Plain-text document sources:
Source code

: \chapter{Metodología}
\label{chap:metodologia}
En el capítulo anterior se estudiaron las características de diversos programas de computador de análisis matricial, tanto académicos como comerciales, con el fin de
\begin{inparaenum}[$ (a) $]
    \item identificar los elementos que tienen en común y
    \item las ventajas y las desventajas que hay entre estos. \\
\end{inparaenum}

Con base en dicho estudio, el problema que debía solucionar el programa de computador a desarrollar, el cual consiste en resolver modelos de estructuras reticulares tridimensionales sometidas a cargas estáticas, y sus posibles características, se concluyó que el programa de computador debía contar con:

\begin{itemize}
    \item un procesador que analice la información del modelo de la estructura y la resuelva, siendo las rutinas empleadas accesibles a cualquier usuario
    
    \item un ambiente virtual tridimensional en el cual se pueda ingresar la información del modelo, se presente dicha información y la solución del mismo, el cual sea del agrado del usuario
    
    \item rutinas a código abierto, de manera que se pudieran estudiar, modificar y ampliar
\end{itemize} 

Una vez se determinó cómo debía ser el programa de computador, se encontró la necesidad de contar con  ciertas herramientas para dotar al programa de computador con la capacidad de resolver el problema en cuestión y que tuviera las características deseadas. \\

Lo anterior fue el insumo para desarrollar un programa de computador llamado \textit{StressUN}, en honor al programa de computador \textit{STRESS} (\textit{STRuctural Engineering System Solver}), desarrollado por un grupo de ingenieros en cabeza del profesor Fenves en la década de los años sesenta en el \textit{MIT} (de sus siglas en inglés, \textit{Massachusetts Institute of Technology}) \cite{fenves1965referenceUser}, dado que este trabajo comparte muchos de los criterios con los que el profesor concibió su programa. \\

==

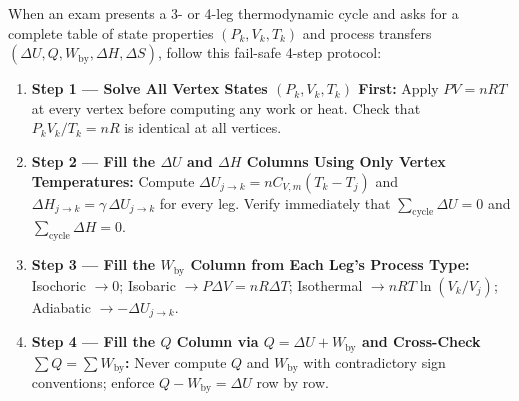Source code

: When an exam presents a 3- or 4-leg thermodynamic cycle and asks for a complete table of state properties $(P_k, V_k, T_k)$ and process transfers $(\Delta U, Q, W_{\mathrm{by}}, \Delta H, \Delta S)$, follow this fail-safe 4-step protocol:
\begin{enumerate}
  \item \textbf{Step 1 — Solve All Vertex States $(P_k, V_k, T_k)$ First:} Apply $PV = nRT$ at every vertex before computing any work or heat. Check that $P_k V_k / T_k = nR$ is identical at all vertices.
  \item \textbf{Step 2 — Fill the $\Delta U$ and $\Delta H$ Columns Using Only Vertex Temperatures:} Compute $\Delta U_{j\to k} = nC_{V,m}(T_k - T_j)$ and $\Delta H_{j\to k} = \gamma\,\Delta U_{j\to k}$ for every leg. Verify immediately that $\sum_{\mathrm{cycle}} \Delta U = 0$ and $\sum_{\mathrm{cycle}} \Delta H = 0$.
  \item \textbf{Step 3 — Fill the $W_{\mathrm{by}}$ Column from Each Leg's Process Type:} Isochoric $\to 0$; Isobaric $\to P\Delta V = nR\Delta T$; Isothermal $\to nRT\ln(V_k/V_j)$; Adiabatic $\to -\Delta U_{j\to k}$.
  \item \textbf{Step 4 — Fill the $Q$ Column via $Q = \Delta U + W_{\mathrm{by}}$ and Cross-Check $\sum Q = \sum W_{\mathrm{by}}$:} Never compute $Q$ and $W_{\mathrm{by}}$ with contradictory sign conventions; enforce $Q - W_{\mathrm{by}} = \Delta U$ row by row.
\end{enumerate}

→ WORK INSTRUCTIONS: Find every line in the records above that holds the word "rutinas", and copy each one.

→ TASK SOLUTION:
    \item un procesador que analice la información del modelo de la estructura y la resuelva, siendo las rutinas empleadas accesibles a cualquier usuario
    \item rutinas a código abierto, de manera que se pudieran estudiar, modificar y ampliar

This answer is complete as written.